Ainsi, la Bible nous dit, par une image somptueuse, que l'éternité de Dieu recueille et garde chaque jour la trace, l'empreinte, la "moisson" de chacune de nos journées de notre vie d'ici-bas. Dieu moissonne le blé de nos vies. L'amour de Dieu, cet amour qui, comme le dit Dante, met en mouvement le soleil et les autres étoiles, garde en sa mémoire éternelle la mémoire de chacune de nos vies. L'amour éternel de Dieu accueille et recueille le chant de notre vie qui s'efface, le pollen de l'éphémère qui passe et la fleur de ce qui trépasse. Il aimante et attire à lui le parfum de nos amours, le rêve de nos espérances, l'humilité de nos renoncements. Il accueille et recueille pour toujours, dans son ciel éternel, le meilleur de nos vies.

Avec les quelques fils d'or que nous avons tissés dans chacune de nos vies, Dieu tisse, fil à fil, l'étoffe de notre vie éternelle.

L'Evangile nous le dit : chaque fois qu'un humble mortel donne à boire à celui qui a soif, chaque fois qu'il donne à manger à celui qui a faim, cet acte d'amour est sauvé pour l'éternité (Mat 25, 31-40). Ces trois choses demeurent, la foi, l'espérance et l'amour, mais la plus grande des trois, c'est l'amour (I Cor 13,14).

Le mystère

Je voudrais ajouter un mot. Ce que nous laissons de plus vrai à notre mort, ce n'est pas seulement le blé de notre vie, c'est aussi et surtout notre mystère. Si vous contemplez votre père sur son lit de mort, ce que vous retenez de lui, c'est son mystère. C'est cela qui reste de lui, pour l'éternité.

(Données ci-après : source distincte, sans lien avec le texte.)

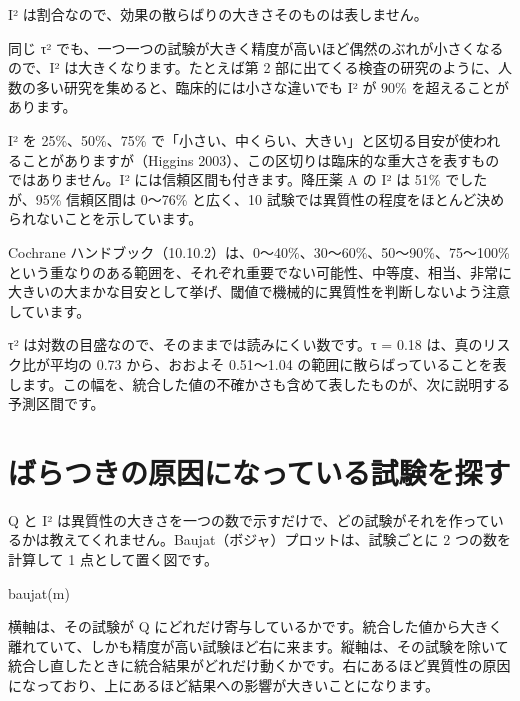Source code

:I² は割合なので、効果の散らばりの大きさそのものは表しません。

\begin{hattenbox}
同じ τ² でも、一つ一つの試験が大きく精度が高いほど偶然のぶれが小さくなるので、I² は大きくなります。たとえば第 2 部に出てくる検査の研究のように、人数の多い研究を集めると、臨床的には小さな違いでも I² が 90\% を超えることがあります。
\end{hattenbox}

I² を 25\%、50\%、75\% で「小さい、中くらい、大きい」と区切る目安が使われることがありますが（Higgins 2003）、この区切りは臨床的な重大さを表すものではありません。I² には信頼区間も付きます。降圧薬 A の I² は 51\% でしたが、95\% 信頼区間は 0〜76\% と広く、10 試験では異質性の程度をほとんど決められないことを示しています。

\begin{hattenbox}
Cochrane ハンドブック（10.10.2）は、0〜40\%、30〜60\%、50〜90\%、75〜100\% という重なりのある範囲を、それぞれ重要でない可能性、中等度、相当、非常に大きいの大まかな目安として挙げ、閾値で機械的に異質性を判断しないよう注意しています。
\end{hattenbox}

τ² は対数の目盛なので、そのままでは読みにくい数です。τ = 0.18 は、真のリスク比が平均の 0.73 から、おおよそ 0.51〜1.04 の範囲に散らばっていることを表します。この幅を、統合した値の不確かさも含めて表したものが、次に説明する予測区間です。

\section{\hatten ばらつきの原因になっている試験を探す}
\label{sec:06-2}

Q と I² は異質性の大きさを一つの数で示すだけで、どの試験がそれを作っているかは教えてくれません。Baujat（ボジャ）プロットは、試験ごとに 2 つの数を計算して 1 点として置く図です。

\begin{rcode}
baujat(m)
\end{rcode}


横軸は、その試験が Q にどれだけ寄与しているかです。統合した値から大きく離れていて、しかも精度が高い試験ほど右に来ます。縦軸は、その試験を除いて統合し直したときに統合結果がどれだけ動くかです。右にあるほど異質性の原因になっており、上にあるほど結果への影響が大きいことになります。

Le mystère, ce n'est pas le secret. Votre père avait sans doute des secrets, mais il les emporte dans sa tombe. Et le mystère ce n'est pas non plus l'énigme, c'est-à-dire les points sur lesquels vous ne pouvez pas trancher (croyait-il vraiment en Dieu ? Etait-il vraiment humble ? Cela reste une énigme).

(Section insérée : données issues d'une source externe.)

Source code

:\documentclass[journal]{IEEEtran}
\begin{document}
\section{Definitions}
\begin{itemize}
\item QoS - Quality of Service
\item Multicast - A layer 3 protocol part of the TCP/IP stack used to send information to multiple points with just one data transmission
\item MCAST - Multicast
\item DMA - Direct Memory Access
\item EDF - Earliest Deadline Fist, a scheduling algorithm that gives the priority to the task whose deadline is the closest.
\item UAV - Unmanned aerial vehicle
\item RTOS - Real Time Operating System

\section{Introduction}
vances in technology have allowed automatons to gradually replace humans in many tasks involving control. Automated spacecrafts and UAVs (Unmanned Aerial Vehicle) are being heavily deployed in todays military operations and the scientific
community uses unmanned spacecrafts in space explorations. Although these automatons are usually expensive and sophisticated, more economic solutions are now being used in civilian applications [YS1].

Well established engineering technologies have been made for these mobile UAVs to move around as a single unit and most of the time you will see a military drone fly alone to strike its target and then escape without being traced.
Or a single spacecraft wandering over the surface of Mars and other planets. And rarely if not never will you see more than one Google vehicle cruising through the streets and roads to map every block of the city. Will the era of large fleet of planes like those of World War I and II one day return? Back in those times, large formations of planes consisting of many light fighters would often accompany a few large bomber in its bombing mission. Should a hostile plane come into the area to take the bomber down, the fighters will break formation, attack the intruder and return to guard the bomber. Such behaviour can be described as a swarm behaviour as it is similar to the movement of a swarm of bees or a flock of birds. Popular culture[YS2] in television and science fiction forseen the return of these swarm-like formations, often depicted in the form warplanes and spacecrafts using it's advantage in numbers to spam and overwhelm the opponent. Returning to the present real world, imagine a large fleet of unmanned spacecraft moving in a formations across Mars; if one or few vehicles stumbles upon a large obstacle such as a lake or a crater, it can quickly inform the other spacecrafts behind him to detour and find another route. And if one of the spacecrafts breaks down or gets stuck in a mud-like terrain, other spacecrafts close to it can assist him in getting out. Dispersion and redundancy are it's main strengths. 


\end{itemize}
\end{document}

Non, le mystère, c'est une sorte d'éclat et de lumière devant lesquels on devient myope. D'ailleurs "mystère" et "myope" ont la même racine étymologique. Ce mystère, il apparaît clairement sur le visage des Saintes femmes telles que les peignaient les primitifs italiens. Les peintres d'Asie sont aussi experts à le mettre en valeur. Le mystère de l'autre, du visage de l'autre, de la vie de l'autre et aussi de sa mort, c'est ce qui nous tient en respect et nous convie au silence et à la contemplation.

Le mystère sur le visage de son prochain, c'est une sorte d'éclat invisible, comme s'il était nimbé dans une lumière invisible. Le mystère, c'est une forme de grâce, dans tous les sens du mot grâce. Le mystère, c'est une sorte d'éclat d'éternité sur ce qui passe.

Le mystère, c'est peut-être aussi ce "caillou blanc" (Apoc 2,17) qui aété donné à chacun d'entre nous et sur lequel est écrit un nom que personne ne connaît hormis Dieu. Le mystère, c'est notre vérité ultime, cette vérité qui, je le disais, est de l'ordre de l'éternité et n'est connue que de Dieu.

Je prends une image pour me faire comprendre. Les chouettes, lorsqu'il y a de la lumière, sont aveugles à cette lumière. De même, je crois qu'il y a une Lumière éternelle, celle de Dieu lui-même, et que les hommes ne voient pas, sauf peut-être, de manière indirecte, lorsqu'ils sont saisis par le mystère du visage de l'autre qui est comme l'éclat et le reflet sur son visage de cette Lumière éternelle.

Ce mystère, c'est l'image de Dieu en l'autre. C'est aussi l'image de Dieu en nous. Quand Genèse 1,26 dit que l'homme est à l'image de Dieu, cela veut dire qu'il est à l'image du mystère de Dieu. Il porte en lui un mystère qui est l'image du mystère de Dieu.

Dieu, comme le disait Victor Hugo, est un "gouffre de mystère". Et chaque homme est lui-même, lui aussi un gouffre de mystère. Et c'est pourquoi, devant le mystère de l'autre, je suis pris de vertige.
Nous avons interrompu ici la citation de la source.